Laszlo - Regex Unleashed

Regex Unleashed

06/05/2022

8 minutes

In the series of these posts, I take a regular task, and implement it multiple times in an iteratively manner, while also improving performance.

The task is the following, given an input string with placeholders in it, and a map of placeholders to actual values. Replace the placeholders in the input string with the actual text values from the map and return the final string. For example, given input string Hello [%placeholder%]! and map [%placeholder%] => World should return Hello World!. The placeholder's [%placeholder%] part is referred as the key, and World part as the value in this post.

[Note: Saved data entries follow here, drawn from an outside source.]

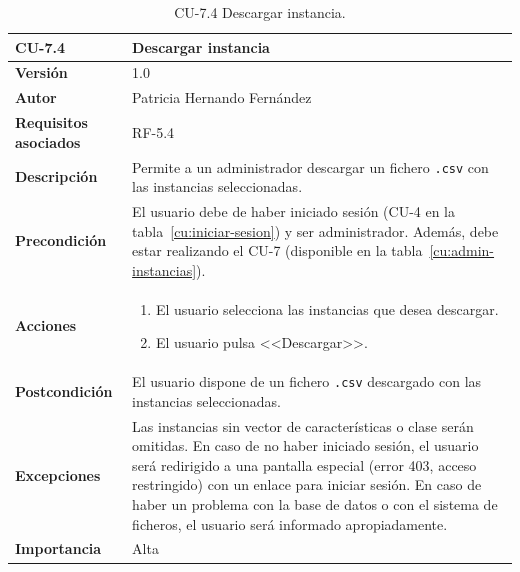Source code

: \begin{table}[p]
	\centering
	\begin{tabularx}{\linewidth}{ p{} p{} }
		\toprule
		\textbf{CU-7.4}    & \textbf{Descargar instancia}\\
		\toprule
		\textbf{Versión}              & 1.0    \\
		\textbf{Autor}                & Patricia Hernando Fernández \\
		\textbf{Requisitos asociados} & RF-5.4 \\
		\textbf{Descripción}          & Permite a un administrador descargar un fichero \texttt{.csv} con las instancias seleccionadas.\\
		\textbf{Precondición}         & El usuario debe de haber iniciado sesión (CU-4 en la tabla~\ref{cu:iniciar-sesion}) y ser administrador. Además, debe estar realizando el CU-7 (disponible en la tabla~\ref{cu:admin-instancias}). \\
		\textbf{Acciones}             &
		\begin{enumerate}
			\def\labelenumi{\arabic{enumi}.}
			\tightlist
			\item El usuario selecciona las instancias que desea descargar.
			\item El usuario pulsa <<Descargar>>.
		\end{enumerate}\\
		\textbf{Postcondición}        & El usuario dispone de un fichero \texttt{.csv} descargado con las instancias seleccionadas.\\
		\textbf{Excepciones}          & Las instancias sin vector de características o clase serán omitidas. En caso de no haber iniciado sesión, el usuario será redirigido a una pantalla especial (error 403, acceso restringido) con un enlace para iniciar sesión. En caso de haber un problema con la base de datos o con el sistema de ficheros, el usuario será informado apropiadamente.\\
		\textbf{Importancia}          & Alta \\
		\bottomrule
	\end{tabularx}
	\caption{CU-7.4 Descargar instancia.}
	\label{cu:descargar-instancia}
\end{table}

To further clarify the task, these constraints are also true:

placeholder keys are delimited with [% at the beginning and %] at the end
placeholders are recursive (a placeholder's value may contain another (or the same) placeholder's key, but it should be processed recursively)
input text contains no placeholder that are embedded by other placeholders (such as hello [%outer[%inner%]example%])
the key of a placeholder contain letters and underscores
the same fixed set of placeholders are used on multiple input strings
placeholders are used at most once per input text

To place the task in a real-life example, imagine a system handling order requests. For each request the system needs to create an e-mail based on a template, a pdf containing billing information, a pdf for shipping information, notification for end users etc. The same set of order parameters (placeholder values) need to be replaced in the template (input string) of the e-mail, pdf, notification etc.

In the series of these posts, I present multiple, iterative implementations. The first part of the series established a common set of unit tests to be passed by all discussed implementations. It also presented four solutions using regular expressions to achieve to goal of this task. The second part the series discussed non regular expression based solutions to further improve the CPU and memory utilization. In this final post of the series, I weaken the constraint about recursive processing of placeholder keys in placeholder values.

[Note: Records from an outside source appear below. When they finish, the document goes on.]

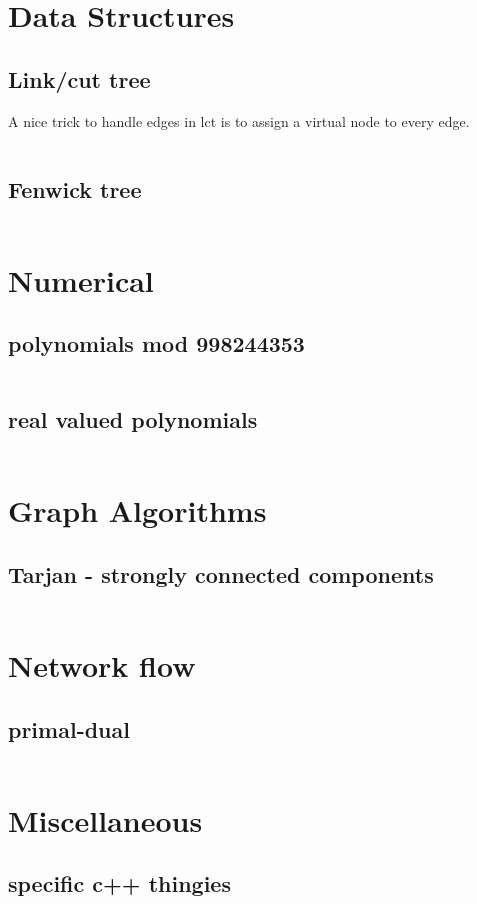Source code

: \documentclass[portrait, 8pt, a4paper, oneside, landscape]{extarticle}
\begin{document}
\thispagestyle{empty}
\begin{figure}[h!]

\end{figure}
\newpage

\twocolumn
\maketitlepage
\newpage

\section{Data Structures}
\subsection{Link/cut tree}
A nice trick to handle edges in lct is to assign a virtual node to every edge.
\inputminted{cpp}{src/lct.cpp}
\subsection{Fenwick tree}
\inputminted{cpp}{src/fenwick2d.cpp}

\section{Numerical}
\subsection{polynomials mod 998244353}
\inputminted{cpp}{src/poly_mod.cpp}

\subsection{real valued polynomials}
\inputminted{cpp}{src/poly.cpp}

\section{Graph Algorithms}

\subsection{Tarjan - strongly connected components}
\inputminted{cpp}{src/scc.cpp}

\section{Network flow}
\subsection{primal-dual}
\inputminted{cpp}{src/primal_dual.cpp}

\section{Miscellaneous}
\subsection{specific c++ thingies}
\inputminted{cpp}{src/cpp_utils.cpp}
\end{document}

In this post the constraint of not processing recursive placeholders is inverted: the application should process recursive placeholders. If a placeholder is matched in the input string, and a corresponding placeholder also found in the placeholders' map, we replace the key in the input string with the value of the placeholder. However, this placeholder value might contain a key for another placeholder (or the same placeholder). The application shall keep replacing these placeholders as long as it does not conform an infinite loop.

For example the input string of Hello [%placeholder%] and a map of [%placeholder%] => World[%punctuation%], [%punctuation%] => !should return a string: Hello World!.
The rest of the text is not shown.